The new products includes a new enterprise cloud storage service and refresh of its VNX storage arrays.
The company’s Project Nile elastic cloud storage platform, which will become a clear competitor to Amazon Web Services and its S3 storage, is aimed at “bringing private cloud control, security and flexibility with the scale, economics and ease-of-use generally associated with the public cloud,” Amitabh Srivastam, President of EMC’s Advanced Software Division, told eWEEK at a recent briefing.
There’s no question that EMC sees an opening in a market that Amazon has dominated without much competition since 2006, when the term “cloud” started being used in IT as much as it is used in weather reporting. IT analyst Eric Lundquist, former eWEEK editor, described Project Nile in this publication 4 September as “public cloud-like, but private-cloud secure … which is designed to provide rapid storage deployment.”
EMC positions Project Nile as the first commercially available, complete, Web-scale storage infrastructure for the data centre. Srivastam said it will have a “streamlined and automated user experience” from purchase thorough deployment and consumption. Of course, users will find out how true this all is when it becomes available in the first half of 2014.
Srivastam said the upcoming cloud service will be engineered to enable click-through access to block, file and object storage, depending on a user’s workload needs. It will entail all the benefits of a public cloud service – read that AWS – by being designed for massive scale, geo-distribution, and elasticity, he said.
Project Nile is pretty open-minded, it turns out. It will support multiple standard APIs, including – surprise! – Amazon Simple Storage Service (S3), OpenStack Swift and EMC Atmos. This will enable developers to more easily move applications between on-premise and public cloud environments without the need for costly and time-consuming application rewrites.
“Project Nile will be offered at a very aggressive price point, redefining the economics of on-premise Web-scale storage deployments,” Srivastam said. “Project Nile will give IT departments or service providers the ability to deliver easily consumable storage services, similar to those offered by the Web-scale public cloud providers, but with the control security and reliability of a private cloud.”

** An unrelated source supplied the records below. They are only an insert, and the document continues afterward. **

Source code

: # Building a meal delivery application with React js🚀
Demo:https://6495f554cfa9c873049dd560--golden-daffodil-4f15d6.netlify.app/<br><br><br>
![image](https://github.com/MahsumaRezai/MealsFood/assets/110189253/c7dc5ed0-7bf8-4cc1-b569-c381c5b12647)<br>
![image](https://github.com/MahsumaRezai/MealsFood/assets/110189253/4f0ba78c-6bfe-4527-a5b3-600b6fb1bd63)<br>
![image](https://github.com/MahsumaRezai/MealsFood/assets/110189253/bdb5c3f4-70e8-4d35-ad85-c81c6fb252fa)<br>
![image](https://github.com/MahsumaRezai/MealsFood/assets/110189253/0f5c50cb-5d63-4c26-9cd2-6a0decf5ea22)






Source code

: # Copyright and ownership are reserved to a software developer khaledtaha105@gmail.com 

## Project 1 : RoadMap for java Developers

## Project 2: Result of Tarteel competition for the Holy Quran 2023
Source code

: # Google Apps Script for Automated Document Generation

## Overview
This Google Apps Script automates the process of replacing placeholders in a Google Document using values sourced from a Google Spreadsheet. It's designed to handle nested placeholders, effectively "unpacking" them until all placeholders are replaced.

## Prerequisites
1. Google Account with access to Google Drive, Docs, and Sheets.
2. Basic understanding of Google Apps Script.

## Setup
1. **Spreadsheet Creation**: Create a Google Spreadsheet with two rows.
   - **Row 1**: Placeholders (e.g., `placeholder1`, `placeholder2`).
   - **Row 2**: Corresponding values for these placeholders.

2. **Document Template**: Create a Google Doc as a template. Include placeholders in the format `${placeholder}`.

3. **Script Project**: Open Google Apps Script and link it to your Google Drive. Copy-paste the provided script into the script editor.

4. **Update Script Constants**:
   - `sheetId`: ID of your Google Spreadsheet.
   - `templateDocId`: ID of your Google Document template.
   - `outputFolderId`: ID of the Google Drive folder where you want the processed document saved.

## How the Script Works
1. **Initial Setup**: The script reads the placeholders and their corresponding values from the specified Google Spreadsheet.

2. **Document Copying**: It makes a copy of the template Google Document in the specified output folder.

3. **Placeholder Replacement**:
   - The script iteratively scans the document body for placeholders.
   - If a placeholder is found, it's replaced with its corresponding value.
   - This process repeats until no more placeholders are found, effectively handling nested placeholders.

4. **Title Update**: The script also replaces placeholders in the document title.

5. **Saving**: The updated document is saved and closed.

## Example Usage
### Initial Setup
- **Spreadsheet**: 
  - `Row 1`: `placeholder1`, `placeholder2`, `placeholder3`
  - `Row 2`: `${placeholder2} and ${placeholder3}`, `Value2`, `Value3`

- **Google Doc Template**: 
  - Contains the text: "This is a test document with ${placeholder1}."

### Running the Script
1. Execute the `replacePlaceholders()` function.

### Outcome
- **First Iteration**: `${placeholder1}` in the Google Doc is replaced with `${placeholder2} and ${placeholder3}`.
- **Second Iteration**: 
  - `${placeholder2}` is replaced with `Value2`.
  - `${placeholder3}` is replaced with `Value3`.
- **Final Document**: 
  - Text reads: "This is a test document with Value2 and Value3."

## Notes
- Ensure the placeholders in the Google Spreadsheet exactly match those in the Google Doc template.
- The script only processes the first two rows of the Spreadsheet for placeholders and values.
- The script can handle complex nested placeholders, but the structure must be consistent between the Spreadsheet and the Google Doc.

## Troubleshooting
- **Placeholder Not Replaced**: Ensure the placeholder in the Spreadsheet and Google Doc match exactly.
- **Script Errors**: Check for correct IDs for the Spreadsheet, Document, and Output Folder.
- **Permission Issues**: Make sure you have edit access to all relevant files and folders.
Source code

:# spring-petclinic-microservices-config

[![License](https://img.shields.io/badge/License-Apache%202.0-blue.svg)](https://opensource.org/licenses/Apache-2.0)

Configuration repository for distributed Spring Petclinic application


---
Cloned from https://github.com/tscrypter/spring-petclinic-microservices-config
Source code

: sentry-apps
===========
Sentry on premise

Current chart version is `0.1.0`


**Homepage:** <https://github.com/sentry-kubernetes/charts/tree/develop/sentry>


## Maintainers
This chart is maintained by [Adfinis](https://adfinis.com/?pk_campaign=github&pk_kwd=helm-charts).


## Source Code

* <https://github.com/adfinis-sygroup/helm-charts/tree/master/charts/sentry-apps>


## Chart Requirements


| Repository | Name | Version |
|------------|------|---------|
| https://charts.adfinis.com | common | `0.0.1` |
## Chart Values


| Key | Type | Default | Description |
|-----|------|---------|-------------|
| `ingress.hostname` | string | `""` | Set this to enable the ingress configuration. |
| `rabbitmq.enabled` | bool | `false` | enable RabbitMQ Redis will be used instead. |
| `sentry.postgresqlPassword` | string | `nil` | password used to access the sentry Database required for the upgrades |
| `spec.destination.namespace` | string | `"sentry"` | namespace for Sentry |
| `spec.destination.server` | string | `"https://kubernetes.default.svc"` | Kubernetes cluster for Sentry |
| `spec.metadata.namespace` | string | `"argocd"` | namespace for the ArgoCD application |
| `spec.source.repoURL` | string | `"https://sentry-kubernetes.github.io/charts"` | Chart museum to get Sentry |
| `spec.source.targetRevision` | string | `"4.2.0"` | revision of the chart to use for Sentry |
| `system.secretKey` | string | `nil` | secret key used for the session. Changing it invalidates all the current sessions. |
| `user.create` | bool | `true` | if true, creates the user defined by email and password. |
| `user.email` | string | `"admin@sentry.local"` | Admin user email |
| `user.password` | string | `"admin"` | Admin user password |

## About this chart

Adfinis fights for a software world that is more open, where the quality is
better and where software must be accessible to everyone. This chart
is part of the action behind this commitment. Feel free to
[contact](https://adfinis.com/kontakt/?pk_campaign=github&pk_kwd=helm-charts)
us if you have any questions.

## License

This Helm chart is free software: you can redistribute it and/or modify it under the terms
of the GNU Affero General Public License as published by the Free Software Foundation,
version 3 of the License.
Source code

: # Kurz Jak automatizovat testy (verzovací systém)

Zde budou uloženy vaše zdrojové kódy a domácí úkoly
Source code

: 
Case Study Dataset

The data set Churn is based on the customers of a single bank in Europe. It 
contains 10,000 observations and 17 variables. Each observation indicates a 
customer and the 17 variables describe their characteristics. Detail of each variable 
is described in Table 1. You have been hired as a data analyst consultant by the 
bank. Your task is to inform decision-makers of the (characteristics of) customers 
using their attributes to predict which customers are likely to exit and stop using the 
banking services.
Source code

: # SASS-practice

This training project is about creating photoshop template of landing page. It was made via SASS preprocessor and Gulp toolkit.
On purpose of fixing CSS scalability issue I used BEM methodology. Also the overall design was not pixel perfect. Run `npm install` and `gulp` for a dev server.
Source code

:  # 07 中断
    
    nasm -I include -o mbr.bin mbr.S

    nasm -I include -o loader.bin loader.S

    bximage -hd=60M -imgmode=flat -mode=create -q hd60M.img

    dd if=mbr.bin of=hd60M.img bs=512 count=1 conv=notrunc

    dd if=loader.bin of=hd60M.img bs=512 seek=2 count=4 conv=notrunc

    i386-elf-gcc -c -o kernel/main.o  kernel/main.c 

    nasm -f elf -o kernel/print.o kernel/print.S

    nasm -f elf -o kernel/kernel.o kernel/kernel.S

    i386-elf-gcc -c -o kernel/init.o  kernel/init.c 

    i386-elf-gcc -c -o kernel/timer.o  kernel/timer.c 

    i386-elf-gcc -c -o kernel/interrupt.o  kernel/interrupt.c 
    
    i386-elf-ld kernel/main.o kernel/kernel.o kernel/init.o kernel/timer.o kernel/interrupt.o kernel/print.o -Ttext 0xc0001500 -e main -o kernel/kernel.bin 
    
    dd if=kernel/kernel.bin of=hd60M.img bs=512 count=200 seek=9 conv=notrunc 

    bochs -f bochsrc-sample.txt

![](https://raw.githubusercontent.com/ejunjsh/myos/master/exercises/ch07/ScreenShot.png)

On the hardware side, EMC’s redesigned, midrange-aimed VNX upgrade takes full advantage of the newest and most power-efficient NAND flash and multi-core processors, which come mostly from Intel.
“EMC has redesigned (hardware and software) VNX with flash as the foundational component,” storage analyst David Hill of Mesabi Group wrote in a media advisory.
“One of VNX’s new major features is Multicore Code Path Optimization (MCx), which helps the system take better advantage of the multi-threading capabilities of Intel’s Xeon 5600 Sandy Bridge multi-core CPUs that optimise how flash storage is accessed without the mechanical constraints, such as the movement of read-write heads of HDDs.”
In other Milan-event news, EMC said it is scheduled to deliver its ViPR software-defined storage platform later in September, which is ahead of industry expectations.
Using this new platform, storage admins can manage both their existing storage infrastructure (using the ViPR controller) and the data residing within it (using ViPR data services), enabling them to deploy more automation and create a modern storage architecture for future application deployments, EMC said.
ViPR will work natively with the new EMC VNX unified storage platform, in addition to existing VNX, VMAX, VPLEX, Isilon, RecoverPoint and third-party arrays – including competing NetApp storage.
ViPR’s first data service – Object Data Services – will be supported at the time it goes to general availability. ViPR Object Data Services support Amazon S3, OpenStack Swift and Atmos APIs, in addition to enabling enterprises and service providers to store, access and manipulate objects, the company said.